(Data supplied Opens)

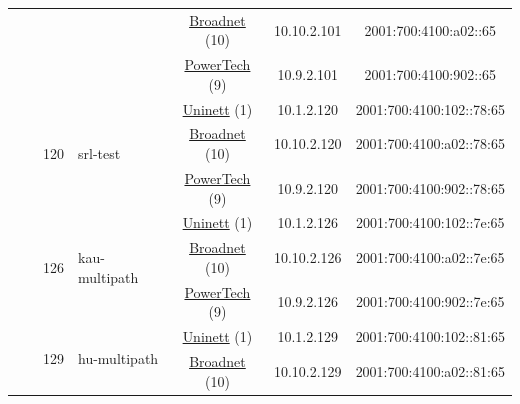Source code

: \begin{small}
\begin{center}
\begin{longtable}{|c|c|c|c|c|c|c|c|}
  &  & \multicolumn{2}{|c|}{} & \multicolumn{2}{|c|}{\tiny{\href{https://www.broadnet.no}{Broadnet} (10)}} & \tiny{10.10.2.101} & \tiny{2001:700:4100:a02::65} \\* \cline{5-5}\cline{6-6}\cline{7-7}\cline{8-8}
  &  & \multicolumn{2}{|c|}{} & \multicolumn{2}{|c|}{\tiny{\href{http://www.powertech.no}{PowerTech} (9)}} & \tiny{10.9.2.101} & \tiny{2001:700:4100:902::65} \\* \cline{3-3}\cline{4-4}\cline{5-5}\cline{6-6}\cline{7-7}\cline{8-8}
  &  & \multirow{3}{*}{\tiny{120}} & \multicolumn{1}{|l|}{\multirow{3}{*}{\tiny{srl-test}}} & \multicolumn{2}{|c|}{\tiny{\href{https://www.uninett.no}{Uninett} (1)}} & \tiny{10.1.2.120} & \tiny{2001:700:4100:102::78:65} \\* \cline{5-5}\cline{6-6}\cline{7-7}\cline{8-8}
  &  &  &  & \multicolumn{2}{|c|}{\tiny{\href{https://www.broadnet.no}{Broadnet} (10)}} & \tiny{10.10.2.120} & \tiny{2001:700:4100:a02::78:65} \\* \cline{5-5}\cline{6-6}\cline{7-7}\cline{8-8}
  &  &  &  & \multicolumn{2}{|c|}{\tiny{\href{http://www.powertech.no}{PowerTech} (9)}} & \tiny{10.9.2.120} & \tiny{2001:700:4100:902::78:65} \\* \cline{3-3}\cline{4-4}\cline{5-5}\cline{6-6}\cline{7-7}\cline{8-8}
  &  & \multirow{3}{*}{\tiny{126}} & \multicolumn{1}{|l|}{\multirow{3}{*}{\tiny{kau-multipath}}} & \multicolumn{2}{|c|}{\tiny{\href{https://www.uninett.no}{Uninett} (1)}} & \tiny{10.1.2.126} & \tiny{2001:700:4100:102::7e:65} \\* \cline{5-5}\cline{6-6}\cline{7-7}\cline{8-8}
  &  &  &  & \multicolumn{2}{|c|}{\tiny{\href{https://www.broadnet.no}{Broadnet} (10)}} & \tiny{10.10.2.126} & \tiny{2001:700:4100:a02::7e:65} \\* \cline{5-5}\cline{6-6}\cline{7-7}\cline{8-8}
  &  &  &  & \multicolumn{2}{|c|}{\tiny{\href{http://www.powertech.no}{PowerTech} (9)}} & \tiny{10.9.2.126} & \tiny{2001:700:4100:902::7e:65} \\* \cline{3-3}\cline{4-4}\cline{5-5}\cline{6-6}\cline{7-7}\cline{8-8}
  &  & \multirow{3}{*}{\tiny{129}} & \multicolumn{1}{|l|}{\multirow{3}{*}{\tiny{hu-multipath}}} & \multicolumn{2}{|c|}{\tiny{\href{https://www.uninett.no}{Uninett} (1)}} & \tiny{10.1.2.129} & \tiny{2001:700:4100:102::81:65} \\* \cline{5-5}\cline{6-6}\cline{7-7}\cline{8-8}
  &  &  &  & \multicolumn{2}{|c|}{\tiny{\href{https://www.broadnet.no}{Broadnet} (10)}} & \tiny{10.10.2.129} & \tiny{2001:700:4100:a02::81:65} \\* \cline{5-5}\cline{6-6}\cline{7-7}\cline{8-8}

\end{longtable}
\end{center}
\end{small}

(Data supplied Closes)

Problem to work on: I need the entries printed exactly, with each picture left out.

Final answer:
Source code

: \begin{small}
\begin{center}
\begin{longtable}{|c|c|c|c|c|c|c|c|}
  &  & \multicolumn{2}{|c|}{} & \multicolumn{2}{|c|}{\tiny{\href{https://www.broadnet.no}{Broadnet} (10)}} & \tiny{10.10.2.101} & \tiny{2001:700:4100:a02::65} \\* \cline{5-5}\cline{6-6}\cline{7-7}\cline{8-8}
  &  & \multicolumn{2}{|c|}{} & \multicolumn{2}{|c|}{\tiny{\href{http://www.powertech.no}{PowerTech} (9)}} & \tiny{10.9.2.101} & \tiny{2001:700:4100:902::65} \\* \cline{3-3}\cline{4-4}\cline{5-5}\cline{6-6}\cline{7-7}\cline{8-8}
  &  & \multirow{3}{*}{\tiny{120}} & \multicolumn{1}{|l|}{\multirow{3}{*}{\tiny{srl-test}}} & \multicolumn{2}{|c|}{\tiny{\href{https://www.uninett.no}{Uninett} (1)}} & \tiny{10.1.2.120} & \tiny{2001:700:4100:102::78:65} \\* \cline{5-5}\cline{6-6}\cline{7-7}\cline{8-8}
  &  &  &  & \multicolumn{2}{|c|}{\tiny{\href{https://www.broadnet.no}{Broadnet} (10)}} & \tiny{10.10.2.120} & \tiny{2001:700:4100:a02::78:65} \\* \cline{5-5}\cline{6-6}\cline{7-7}\cline{8-8}
  &  &  &  & \multicolumn{2}{|c|}{\tiny{\href{http://www.powertech.no}{PowerTech} (9)}} & \tiny{10.9.2.120} & \tiny{2001:700:4100:902::78:65} \\* \cline{3-3}\cline{4-4}\cline{5-5}\cline{6-6}\cline{7-7}\cline{8-8}
  &  & \multirow{3}{*}{\tiny{126}} & \multicolumn{1}{|l|}{\multirow{3}{*}{\tiny{kau-multipath}}} & \multicolumn{2}{|c|}{\tiny{\href{https://www.uninett.no}{Uninett} (1)}} & \tiny{10.1.2.126} & \tiny{2001:700:4100:102::7e:65} \\* \cline{5-5}\cline{6-6}\cline{7-7}\cline{8-8}
  &  &  &  & \multicolumn{2}{|c|}{\tiny{\href{https://www.broadnet.no}{Broadnet} (10)}} & \tiny{10.10.2.126} & \tiny{2001:700:4100:a02::7e:65} \\* \cline{5-5}\cline{6-6}\cline{7-7}\cline{8-8}
  &  &  &  & \multicolumn{2}{|c|}{\tiny{\href{http://www.powertech.no}{PowerTech} (9)}} & \tiny{10.9.2.126} & \tiny{2001:700:4100:902::7e:65} \\* \cline{3-3}\cline{4-4}\cline{5-5}\cline{6-6}\cline{7-7}\cline{8-8}
  &  & \multirow{3}{*}{\tiny{129}} & \multicolumn{1}{|l|}{\multirow{3}{*}{\tiny{hu-multipath}}} & \multicolumn{2}{|c|}{\tiny{\href{https://www.uninett.no}{Uninett} (1)}} & \tiny{10.1.2.129} & \tiny{2001:700:4100:102::81:65} \\* \cline{5-5}\cline{6-6}\cline{7-7}\cline{8-8}
  &  &  &  & \multicolumn{2}{|c|}{\tiny{\href{https://www.broadnet.no}{Broadnet} (10)}} & \tiny{10.10.2.129} & \tiny{2001:700:4100:a02::81:65} \\* \cline{5-5}\cline{6-6}\cline{7-7}\cline{8-8}

\end{longtable}
\end{center}
\end{small}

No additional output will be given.